Structure and Activity of NiO/α-Al_2O_3 and NiO/ZrO_2 Calcined at High Temperatures I. Structure

A series of NiO/α-Al_2O_3 and NiO/ZrO_2 catalysts were prepared by impregnation and calcination in air between 750 and 1050 °C. Examination of the catalysts by means of nitrogen adsorption, H_2 chemisorption, X-ray diffraction, scanning electron microscopy, and X-ray photoelectron spectroscopy showed marked variations in physical and chemical properties as a function of calcination temperature. The results indicate that NiO does not interact with ZrO_2 whereas NiO-Al_2O_3 interaction is extensive at the interface between NiO and Al_2O_3 when the calcination temperature exceeds 850 °C. When the calcined samples of NiO/ZrO_2 were reduced in hydrogen, extensive redispersion of the metal was observed.
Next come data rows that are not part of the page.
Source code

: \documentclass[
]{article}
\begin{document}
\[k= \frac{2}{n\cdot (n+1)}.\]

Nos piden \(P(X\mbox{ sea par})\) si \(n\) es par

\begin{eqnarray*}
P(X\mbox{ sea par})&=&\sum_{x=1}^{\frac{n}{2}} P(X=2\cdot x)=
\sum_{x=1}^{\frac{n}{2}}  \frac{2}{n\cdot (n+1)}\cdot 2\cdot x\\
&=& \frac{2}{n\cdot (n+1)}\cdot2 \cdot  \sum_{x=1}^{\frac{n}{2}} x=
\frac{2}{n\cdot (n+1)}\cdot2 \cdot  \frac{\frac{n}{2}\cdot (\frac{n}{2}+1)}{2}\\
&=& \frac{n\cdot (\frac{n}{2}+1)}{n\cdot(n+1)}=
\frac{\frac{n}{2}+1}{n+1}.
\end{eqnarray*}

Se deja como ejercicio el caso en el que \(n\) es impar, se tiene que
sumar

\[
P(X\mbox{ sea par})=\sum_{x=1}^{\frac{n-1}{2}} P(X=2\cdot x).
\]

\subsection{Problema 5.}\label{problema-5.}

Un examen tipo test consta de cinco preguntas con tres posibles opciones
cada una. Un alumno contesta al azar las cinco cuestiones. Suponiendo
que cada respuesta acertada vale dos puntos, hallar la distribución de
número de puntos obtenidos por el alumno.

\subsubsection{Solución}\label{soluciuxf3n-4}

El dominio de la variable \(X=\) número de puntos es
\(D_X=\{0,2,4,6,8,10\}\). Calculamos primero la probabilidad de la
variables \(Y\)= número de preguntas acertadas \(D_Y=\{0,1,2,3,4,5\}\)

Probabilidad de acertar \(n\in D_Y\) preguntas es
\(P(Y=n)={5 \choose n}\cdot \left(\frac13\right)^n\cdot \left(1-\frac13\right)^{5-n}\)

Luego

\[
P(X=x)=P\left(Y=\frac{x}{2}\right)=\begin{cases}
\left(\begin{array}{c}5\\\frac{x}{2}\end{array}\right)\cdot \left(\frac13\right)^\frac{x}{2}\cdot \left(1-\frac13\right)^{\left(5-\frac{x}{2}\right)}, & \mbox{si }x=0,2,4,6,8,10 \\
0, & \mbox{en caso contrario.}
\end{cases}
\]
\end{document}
Preparation of supported carbon membranes from furfuryl alcohol by vapor deposition polymerization

Supported carbon membranes were prepared from furfuryl alcohol (FA) precursor by vapor deposition polymerization (VDP). For this purpose γ-Al_2O_3/α-Al_2O_3 or glass/α-Al_2O_3 support tubes were pretreated with an acid catalyst and exposed to FA vapors at 90°C. The tubes were then heated at 200°C to crosslink the poly(furfuryl alcohol) (PFFA) polymer and carbonized slowly to 600°C. The polymerization and carbonization cycle was repeated once to improve the permeation properties. The membranes were examined by scanning electron microscopy (SEM) and tested in a permeation cell with single gases (H_2, N_2, O_2, CO_2, CH_4) and with the mixture CO_2–CH_4. After the first polymerization/carbonization cycle the membranes had little selectivity for gas separations. After the second polymerization/carbonization cycle the membranes had ideal selectivities 10–13 for O_2:N_2, 80–90 for CO_2:CH_4, and 90–350 for H_2:N_2 at room temperature. The permeance was 0.6–2.5 for H_2, 0.27–0.58 for CO_2 and 0.08 for O_2, all in MPU (1 MPU=10^(−8) mol/m^2 Pa s). The permeances were sharply higher at 150°C but the selectivities were lower, e.g. one of the membranes had H2 permeance 10.6 MPU and H_2:N_2 ideal selectivity 30.